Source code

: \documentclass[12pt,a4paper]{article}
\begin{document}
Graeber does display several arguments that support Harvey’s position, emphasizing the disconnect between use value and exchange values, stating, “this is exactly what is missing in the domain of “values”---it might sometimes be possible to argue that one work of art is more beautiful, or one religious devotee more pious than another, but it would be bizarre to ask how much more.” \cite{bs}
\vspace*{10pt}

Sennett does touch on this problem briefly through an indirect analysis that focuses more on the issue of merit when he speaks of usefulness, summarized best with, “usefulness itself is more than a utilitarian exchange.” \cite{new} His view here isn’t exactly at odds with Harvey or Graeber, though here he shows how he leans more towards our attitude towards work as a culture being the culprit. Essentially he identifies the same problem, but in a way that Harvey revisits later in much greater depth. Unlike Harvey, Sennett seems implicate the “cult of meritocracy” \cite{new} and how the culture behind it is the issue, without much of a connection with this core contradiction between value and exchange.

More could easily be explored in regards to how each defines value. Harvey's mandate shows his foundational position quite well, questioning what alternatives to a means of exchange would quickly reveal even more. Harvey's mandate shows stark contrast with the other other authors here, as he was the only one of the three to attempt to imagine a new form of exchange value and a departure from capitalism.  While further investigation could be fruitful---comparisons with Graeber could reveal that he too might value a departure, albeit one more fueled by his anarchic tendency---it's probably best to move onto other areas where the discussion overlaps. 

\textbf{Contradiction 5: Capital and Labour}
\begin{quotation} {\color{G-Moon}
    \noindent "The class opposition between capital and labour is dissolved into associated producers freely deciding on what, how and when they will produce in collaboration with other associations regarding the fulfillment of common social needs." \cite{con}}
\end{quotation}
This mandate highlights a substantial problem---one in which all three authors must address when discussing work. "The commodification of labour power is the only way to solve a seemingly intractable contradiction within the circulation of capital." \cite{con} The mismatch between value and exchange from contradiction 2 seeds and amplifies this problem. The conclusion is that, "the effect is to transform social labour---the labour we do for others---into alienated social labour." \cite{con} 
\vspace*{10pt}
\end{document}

+ + + + + + +

→ **Work task**
Going through the records above, state how many lines carry "begin", with no other text.

→ **Solution for this task**
2